Brookes, J.H. – Mystery of Suffering

The Mystery of Suffering
J.H. Brookes, 1894

Preface to the Fourth Edition

Old age generally brings with it deepened experience and enlarged observation of human suffering. Besides the increase of personal infirmities, there is continually the knowledge that pain and poverty, sickness and sorrow, toil and trouble everywhere abound. The friends of earlier life have disappeared, the expectations of youth have perished, the emptiness of earthly ambition has been fully demonstrated; and unless one has been taught to “seek those things which are above, where Christ is, sitting at the right hand of God,” he is ready to exclaim in “the words of the Preacher, the son of David, King in Jerusalem: I have seen all the works that are done under the sun; and, indeed, all is vanity and grasping for the wind!” (Ecc_1:1; Ecc_1:14).

Those who have reached the highest eminence, are the best witnesses to the truth of this testimony. Otto von Bismarck, before he was deposed from the greatness of his position, although he could not be deposed from the greatness of his intellect, wrote to a young man, “I have reaped endless anxiety, worry, and disappointment, and were it not for the hope of a better life beyond the grave through the grace of our Lord Jesus Christ, I do not see how this life could be endurable.” It is a blessed privilege to point some of the suffering ones to the sufficiency of that grace for their utmost need.

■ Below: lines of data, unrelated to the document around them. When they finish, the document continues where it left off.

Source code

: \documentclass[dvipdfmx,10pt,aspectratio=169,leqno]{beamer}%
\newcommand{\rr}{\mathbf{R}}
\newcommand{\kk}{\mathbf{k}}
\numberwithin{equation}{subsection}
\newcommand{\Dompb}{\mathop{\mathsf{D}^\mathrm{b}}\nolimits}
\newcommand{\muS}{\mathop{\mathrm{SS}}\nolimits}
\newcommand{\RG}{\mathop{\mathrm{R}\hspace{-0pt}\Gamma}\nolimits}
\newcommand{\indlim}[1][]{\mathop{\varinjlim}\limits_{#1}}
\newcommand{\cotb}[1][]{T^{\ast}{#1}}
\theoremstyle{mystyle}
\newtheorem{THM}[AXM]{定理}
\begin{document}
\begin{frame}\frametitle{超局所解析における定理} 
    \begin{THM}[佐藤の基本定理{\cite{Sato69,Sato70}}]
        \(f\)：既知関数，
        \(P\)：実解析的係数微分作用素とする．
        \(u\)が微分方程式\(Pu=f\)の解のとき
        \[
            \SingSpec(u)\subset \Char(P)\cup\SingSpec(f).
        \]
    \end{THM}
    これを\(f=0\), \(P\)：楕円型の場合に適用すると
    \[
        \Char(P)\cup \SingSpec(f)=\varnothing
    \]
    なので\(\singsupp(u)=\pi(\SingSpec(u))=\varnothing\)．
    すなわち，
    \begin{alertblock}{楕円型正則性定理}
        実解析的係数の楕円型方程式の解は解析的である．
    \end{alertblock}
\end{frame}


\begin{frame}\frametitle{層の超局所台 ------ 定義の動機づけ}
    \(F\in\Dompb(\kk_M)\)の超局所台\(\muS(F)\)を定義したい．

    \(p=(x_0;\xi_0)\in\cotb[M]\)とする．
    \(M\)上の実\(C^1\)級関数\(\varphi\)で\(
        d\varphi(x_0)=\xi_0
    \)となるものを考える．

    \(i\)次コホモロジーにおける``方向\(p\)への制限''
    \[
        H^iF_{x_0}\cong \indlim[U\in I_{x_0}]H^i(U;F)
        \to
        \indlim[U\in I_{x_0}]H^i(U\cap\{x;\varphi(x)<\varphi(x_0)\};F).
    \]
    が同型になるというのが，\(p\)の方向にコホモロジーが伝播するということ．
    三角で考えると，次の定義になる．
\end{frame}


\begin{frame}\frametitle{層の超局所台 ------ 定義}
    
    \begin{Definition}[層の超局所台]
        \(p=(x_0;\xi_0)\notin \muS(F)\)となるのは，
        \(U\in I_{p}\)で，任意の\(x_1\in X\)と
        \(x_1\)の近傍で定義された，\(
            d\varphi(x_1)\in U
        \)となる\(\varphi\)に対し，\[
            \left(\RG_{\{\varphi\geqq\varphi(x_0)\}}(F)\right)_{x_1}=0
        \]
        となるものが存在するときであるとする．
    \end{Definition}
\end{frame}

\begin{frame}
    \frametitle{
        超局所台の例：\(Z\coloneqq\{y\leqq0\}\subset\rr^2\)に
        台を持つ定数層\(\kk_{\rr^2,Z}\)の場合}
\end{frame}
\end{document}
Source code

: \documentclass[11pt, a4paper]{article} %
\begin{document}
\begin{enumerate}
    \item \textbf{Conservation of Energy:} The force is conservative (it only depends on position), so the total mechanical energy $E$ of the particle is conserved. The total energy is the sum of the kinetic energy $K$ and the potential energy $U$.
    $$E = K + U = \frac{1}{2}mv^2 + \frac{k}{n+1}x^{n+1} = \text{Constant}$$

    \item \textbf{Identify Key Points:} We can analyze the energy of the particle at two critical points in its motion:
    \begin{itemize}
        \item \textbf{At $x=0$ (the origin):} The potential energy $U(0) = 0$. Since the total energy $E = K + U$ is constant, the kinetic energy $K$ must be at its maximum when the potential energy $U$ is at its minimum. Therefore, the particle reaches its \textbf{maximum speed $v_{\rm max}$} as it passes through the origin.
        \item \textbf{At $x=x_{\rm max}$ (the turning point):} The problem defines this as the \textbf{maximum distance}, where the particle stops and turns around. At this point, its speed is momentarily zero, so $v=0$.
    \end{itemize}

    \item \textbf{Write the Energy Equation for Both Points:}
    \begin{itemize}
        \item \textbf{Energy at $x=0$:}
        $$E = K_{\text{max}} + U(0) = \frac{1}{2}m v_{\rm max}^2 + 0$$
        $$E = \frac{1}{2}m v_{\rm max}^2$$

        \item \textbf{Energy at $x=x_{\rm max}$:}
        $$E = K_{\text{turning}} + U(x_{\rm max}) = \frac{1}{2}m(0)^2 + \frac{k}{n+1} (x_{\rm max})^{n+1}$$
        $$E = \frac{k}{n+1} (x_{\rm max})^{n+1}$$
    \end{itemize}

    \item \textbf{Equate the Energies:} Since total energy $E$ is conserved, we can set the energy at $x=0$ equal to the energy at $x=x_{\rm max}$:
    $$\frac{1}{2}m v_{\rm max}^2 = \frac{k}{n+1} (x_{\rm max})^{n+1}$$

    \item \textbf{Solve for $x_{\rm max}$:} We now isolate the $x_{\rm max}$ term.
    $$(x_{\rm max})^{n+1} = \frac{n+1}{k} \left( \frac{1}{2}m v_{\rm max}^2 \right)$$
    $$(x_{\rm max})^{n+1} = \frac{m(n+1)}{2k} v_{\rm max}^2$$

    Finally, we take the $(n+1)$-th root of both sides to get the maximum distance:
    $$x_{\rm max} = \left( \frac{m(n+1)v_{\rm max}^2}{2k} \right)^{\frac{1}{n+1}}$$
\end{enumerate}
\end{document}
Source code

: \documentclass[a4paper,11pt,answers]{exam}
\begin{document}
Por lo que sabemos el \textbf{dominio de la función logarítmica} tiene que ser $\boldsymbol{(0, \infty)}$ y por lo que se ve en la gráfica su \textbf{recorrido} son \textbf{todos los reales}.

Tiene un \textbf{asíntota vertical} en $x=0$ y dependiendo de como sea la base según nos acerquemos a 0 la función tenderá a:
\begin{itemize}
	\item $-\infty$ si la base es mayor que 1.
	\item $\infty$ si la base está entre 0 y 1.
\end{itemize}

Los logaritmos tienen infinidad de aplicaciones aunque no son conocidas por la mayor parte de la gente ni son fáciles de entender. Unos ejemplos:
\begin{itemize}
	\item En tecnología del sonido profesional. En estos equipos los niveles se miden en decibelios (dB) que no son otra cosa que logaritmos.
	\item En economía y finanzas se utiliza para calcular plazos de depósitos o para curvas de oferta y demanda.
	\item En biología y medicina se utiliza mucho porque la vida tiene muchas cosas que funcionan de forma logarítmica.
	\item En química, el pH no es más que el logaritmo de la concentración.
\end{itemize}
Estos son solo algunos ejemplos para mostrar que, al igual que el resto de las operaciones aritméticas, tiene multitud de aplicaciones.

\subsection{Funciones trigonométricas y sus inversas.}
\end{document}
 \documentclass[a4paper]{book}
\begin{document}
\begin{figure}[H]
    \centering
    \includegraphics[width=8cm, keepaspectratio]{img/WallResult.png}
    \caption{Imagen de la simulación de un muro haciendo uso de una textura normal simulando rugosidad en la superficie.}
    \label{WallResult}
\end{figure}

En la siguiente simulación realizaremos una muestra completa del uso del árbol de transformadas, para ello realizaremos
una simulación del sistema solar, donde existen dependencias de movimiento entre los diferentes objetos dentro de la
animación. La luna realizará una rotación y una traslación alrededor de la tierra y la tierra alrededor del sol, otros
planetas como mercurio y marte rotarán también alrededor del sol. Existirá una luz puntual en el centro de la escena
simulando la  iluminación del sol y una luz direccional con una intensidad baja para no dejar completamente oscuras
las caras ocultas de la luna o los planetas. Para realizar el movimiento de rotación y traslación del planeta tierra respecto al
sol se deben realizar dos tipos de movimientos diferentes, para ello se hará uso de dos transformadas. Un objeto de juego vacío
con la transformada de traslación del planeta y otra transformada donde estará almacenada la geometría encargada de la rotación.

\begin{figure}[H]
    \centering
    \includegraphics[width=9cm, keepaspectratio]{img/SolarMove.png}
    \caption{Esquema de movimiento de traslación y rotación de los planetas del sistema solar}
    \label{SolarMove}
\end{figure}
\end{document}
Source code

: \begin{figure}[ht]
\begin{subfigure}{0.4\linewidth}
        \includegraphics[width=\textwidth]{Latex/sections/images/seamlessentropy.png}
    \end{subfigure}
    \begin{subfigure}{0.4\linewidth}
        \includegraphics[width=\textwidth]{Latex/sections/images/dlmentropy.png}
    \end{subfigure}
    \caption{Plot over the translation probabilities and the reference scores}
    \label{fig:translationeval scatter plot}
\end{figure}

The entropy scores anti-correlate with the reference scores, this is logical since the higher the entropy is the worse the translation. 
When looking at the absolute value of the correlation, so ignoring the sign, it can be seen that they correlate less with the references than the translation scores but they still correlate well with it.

It has pleased the Lord to own the testimony of this little book to the comfort of many sick and sorrowing saints. Scores of letters have been received, telling of the light it has cast upon dark providences, and of the peace it has brought to troubled hearts. Some too have confessed that it has delivered them from the monstrous delusions of Christian Science, as it is falsely called, and from the dangerous error of believing that faith is the sure preventive of disease, or the infallible remedy for illness.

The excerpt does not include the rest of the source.